Security of cyber-physical systems involves several research areas, including anomaly detection, verification, and estimation and control in the presence of attacks. Moreover, the problem varies depending on the type of attack one is considering. One usually classifies cyber attacks as either deception attacks, examples being zero-dynamics and bias injection attacks or Denial-of-Service (DoS) attacks. The former affect the data trustworthiness via the manipulation of packets transmitted through the network (Fawzi et al., 2011; Teixeira et al., 2015). DoS attacks are instead intended to affect the timeliness of the information exchange, i.e., to induce packet losses (Xu et al., 2005; Amin et al., 2009). In particular, it is known that DoS attacks are relatively easy to launch (Xu et al., 2005), even without knowledge of the targeted system.

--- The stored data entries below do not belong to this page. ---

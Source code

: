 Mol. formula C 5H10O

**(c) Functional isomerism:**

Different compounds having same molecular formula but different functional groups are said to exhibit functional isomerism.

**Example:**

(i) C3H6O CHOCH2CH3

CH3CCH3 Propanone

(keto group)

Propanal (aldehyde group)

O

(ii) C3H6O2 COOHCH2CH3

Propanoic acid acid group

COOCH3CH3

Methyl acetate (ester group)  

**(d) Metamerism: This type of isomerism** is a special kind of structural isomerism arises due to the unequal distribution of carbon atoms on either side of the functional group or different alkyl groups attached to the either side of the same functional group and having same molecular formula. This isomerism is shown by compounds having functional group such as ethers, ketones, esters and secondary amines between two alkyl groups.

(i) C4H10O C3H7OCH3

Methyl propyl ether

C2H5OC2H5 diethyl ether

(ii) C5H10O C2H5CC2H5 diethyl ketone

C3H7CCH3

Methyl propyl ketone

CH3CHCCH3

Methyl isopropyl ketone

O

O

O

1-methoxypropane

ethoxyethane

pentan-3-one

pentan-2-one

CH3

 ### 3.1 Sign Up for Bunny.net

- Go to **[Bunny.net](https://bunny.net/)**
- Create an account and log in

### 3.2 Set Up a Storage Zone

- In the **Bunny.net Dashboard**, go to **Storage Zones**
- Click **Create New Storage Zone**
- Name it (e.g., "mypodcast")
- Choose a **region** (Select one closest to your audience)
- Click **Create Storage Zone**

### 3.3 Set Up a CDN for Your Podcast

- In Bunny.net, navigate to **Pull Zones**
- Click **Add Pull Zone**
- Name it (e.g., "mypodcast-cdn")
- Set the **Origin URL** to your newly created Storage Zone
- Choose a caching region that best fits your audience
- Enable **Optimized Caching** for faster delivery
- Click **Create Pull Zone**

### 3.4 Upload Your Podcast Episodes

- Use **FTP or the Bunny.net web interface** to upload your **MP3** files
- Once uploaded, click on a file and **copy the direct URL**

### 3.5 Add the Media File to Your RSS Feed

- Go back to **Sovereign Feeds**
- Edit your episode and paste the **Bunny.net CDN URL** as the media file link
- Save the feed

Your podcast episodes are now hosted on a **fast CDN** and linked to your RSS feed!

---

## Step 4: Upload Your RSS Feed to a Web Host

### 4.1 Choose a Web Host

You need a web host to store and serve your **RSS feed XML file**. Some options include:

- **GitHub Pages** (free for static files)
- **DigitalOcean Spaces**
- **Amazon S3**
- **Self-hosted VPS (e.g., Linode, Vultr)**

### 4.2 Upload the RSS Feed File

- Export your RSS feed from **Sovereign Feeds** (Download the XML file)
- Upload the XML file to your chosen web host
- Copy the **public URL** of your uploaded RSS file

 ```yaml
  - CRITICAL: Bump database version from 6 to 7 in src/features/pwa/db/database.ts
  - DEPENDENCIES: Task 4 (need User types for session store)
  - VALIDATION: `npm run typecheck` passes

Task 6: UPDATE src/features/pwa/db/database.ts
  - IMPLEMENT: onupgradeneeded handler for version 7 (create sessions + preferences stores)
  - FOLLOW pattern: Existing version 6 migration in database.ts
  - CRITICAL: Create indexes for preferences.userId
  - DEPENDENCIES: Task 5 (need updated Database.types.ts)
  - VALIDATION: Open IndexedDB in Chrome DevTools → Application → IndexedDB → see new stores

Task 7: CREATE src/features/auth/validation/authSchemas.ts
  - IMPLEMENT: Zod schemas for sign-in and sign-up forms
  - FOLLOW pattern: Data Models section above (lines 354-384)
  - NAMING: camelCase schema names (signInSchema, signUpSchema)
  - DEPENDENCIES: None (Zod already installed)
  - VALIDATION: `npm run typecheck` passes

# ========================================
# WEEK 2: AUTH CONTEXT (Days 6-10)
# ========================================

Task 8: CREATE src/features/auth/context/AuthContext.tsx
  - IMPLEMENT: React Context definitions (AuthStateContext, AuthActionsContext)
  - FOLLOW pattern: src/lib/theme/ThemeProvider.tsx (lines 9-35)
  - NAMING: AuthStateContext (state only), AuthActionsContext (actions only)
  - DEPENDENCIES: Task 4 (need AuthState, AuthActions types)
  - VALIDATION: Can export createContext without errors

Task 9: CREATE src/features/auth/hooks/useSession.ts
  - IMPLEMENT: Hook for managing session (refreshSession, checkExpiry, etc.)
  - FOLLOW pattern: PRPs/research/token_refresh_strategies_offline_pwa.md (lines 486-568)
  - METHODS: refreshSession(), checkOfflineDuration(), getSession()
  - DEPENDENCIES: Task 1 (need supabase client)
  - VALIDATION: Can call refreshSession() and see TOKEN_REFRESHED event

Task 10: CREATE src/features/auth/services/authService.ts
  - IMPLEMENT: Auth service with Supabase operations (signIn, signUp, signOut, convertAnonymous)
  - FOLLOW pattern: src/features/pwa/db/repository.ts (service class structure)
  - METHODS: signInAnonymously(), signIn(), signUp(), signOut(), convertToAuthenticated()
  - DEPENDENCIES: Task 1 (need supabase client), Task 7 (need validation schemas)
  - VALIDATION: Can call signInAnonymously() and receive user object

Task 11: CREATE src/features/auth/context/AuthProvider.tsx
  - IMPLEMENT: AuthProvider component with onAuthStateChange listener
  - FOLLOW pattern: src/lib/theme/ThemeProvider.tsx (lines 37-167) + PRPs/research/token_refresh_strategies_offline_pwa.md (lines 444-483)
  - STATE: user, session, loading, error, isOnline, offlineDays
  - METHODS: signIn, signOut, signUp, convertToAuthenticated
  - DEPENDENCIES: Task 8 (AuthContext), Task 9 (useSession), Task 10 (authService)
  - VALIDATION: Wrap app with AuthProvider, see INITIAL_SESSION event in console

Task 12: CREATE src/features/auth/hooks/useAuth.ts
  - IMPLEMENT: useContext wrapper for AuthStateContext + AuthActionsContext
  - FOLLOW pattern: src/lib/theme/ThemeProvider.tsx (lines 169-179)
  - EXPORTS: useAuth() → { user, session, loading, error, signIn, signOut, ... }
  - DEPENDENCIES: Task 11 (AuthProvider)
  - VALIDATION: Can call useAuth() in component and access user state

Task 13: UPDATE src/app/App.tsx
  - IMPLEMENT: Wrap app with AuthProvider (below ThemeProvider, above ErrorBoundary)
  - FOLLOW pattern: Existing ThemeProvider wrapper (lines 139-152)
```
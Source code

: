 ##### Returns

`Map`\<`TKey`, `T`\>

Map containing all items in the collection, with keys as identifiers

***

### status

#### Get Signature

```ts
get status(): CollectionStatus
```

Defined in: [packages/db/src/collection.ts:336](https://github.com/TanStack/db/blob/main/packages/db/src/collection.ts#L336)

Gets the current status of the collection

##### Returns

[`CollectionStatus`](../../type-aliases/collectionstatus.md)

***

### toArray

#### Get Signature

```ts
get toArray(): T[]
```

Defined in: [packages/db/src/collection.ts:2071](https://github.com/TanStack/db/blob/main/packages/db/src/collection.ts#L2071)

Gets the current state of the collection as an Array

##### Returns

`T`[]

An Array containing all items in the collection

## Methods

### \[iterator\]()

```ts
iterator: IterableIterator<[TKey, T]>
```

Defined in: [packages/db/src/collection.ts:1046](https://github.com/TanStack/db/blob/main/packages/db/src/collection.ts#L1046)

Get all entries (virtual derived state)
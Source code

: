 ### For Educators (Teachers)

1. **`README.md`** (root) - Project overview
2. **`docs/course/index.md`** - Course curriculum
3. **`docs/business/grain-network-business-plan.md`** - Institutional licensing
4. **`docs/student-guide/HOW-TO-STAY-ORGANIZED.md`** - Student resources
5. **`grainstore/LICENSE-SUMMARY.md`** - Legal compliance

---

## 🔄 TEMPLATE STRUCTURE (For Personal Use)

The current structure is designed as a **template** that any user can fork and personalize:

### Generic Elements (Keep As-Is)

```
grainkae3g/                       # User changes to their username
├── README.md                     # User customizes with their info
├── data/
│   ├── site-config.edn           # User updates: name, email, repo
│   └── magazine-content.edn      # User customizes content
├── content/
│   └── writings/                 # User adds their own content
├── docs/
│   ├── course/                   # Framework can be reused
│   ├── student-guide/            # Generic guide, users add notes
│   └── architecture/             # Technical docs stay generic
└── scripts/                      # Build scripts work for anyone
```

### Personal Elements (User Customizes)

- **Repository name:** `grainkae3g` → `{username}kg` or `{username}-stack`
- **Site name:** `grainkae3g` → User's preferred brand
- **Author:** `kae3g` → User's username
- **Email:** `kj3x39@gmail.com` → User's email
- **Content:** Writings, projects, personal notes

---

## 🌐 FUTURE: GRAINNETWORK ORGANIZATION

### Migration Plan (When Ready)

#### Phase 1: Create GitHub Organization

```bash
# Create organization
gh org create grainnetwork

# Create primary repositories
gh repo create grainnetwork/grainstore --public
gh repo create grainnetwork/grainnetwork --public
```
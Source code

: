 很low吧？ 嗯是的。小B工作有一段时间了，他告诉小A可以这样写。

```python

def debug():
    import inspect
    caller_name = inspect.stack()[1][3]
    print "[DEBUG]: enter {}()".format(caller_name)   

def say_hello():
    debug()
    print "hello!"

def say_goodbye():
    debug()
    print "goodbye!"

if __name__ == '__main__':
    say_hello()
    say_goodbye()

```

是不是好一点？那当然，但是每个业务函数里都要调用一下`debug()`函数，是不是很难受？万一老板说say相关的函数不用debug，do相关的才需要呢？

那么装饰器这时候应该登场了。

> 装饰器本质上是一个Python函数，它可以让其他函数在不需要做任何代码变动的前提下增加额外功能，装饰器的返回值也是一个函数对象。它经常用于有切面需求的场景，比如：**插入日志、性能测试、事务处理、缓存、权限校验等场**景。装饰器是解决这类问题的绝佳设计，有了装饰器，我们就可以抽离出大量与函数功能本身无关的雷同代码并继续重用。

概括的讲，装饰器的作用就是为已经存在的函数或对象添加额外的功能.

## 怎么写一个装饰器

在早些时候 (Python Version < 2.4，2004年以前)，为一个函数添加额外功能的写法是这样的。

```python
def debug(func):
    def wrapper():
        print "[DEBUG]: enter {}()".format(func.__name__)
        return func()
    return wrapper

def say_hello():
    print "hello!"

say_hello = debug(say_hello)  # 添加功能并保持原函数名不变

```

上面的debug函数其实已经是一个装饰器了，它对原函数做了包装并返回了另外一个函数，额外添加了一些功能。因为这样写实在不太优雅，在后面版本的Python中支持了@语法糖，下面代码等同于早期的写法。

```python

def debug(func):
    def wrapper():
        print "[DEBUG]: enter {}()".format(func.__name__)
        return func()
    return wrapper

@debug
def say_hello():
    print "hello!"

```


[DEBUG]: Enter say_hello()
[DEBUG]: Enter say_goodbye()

This paper deals with DoS attacks. We consider a control system in which plant-controller communication is networked. An attacker can induce closed-loop instability by denying the communication on sensor and actuator channels. The problem of interest is to design control systems that can tolerate DoS as much as possible. Networked control in the presence of packet losses has been widely investigated (Hespanha et al., 2007). However, it is known that communication failures induced by DoS can exhibit a temporal profile quite different from the one induced by genuine packet losses; in particular, communication failures induced by DoS need not follow a given class of probability distributions (Amin et al., 2009). This raises new theoretical challenges from the perspective of analysis as well as control design.
The literature on networked control under DoS is large and quite diversified. In (Gupta et al., 2010; Amin et al., 2009), the authors address the problem of finding optimal control and DoS attack strategies assuming a maximum number of jamming actions over a prescribed control horizon. A similar problem is considered in (Ugrinovskii and Langbort, 2014), where the authors study zero-sum games between controllers and strategic jammers. In (Zhang et al., 2016), the authors investigate DoS from the attacker’s viewpoint, and characterize optimal DoS attack scheduling strategies. Shisheh Foroush and Martínez (2013) consider periodic DoS attacks. The objective is to identify salient features of the DoS signal such as maximum on/off cycle in order to de-synchronize the transmission times from the occurrence of DoS. In (De Persis and Tesi, 2014b; De Persis and Tesi, 2015), a framework is introduced where no assumption is made regarding the “structure” of the DoS attack. Instead, a model is considered that constrains DoS only in terms of its frequency and duration. The contribution is an explicit characterization of DoS frequency and duration for which stability can be preserved through state-feedback control. Extensions have been considered dealing with co-located robust controller design (Feng and Tesi, 2017), nonlinear (De Persis and Tesi, 2014a) and distributed (Senejohnny et al., 2015) systems, as well as with systems where jamming attacks and genuine packet losses coexist (Cetinkaya et al., 2016).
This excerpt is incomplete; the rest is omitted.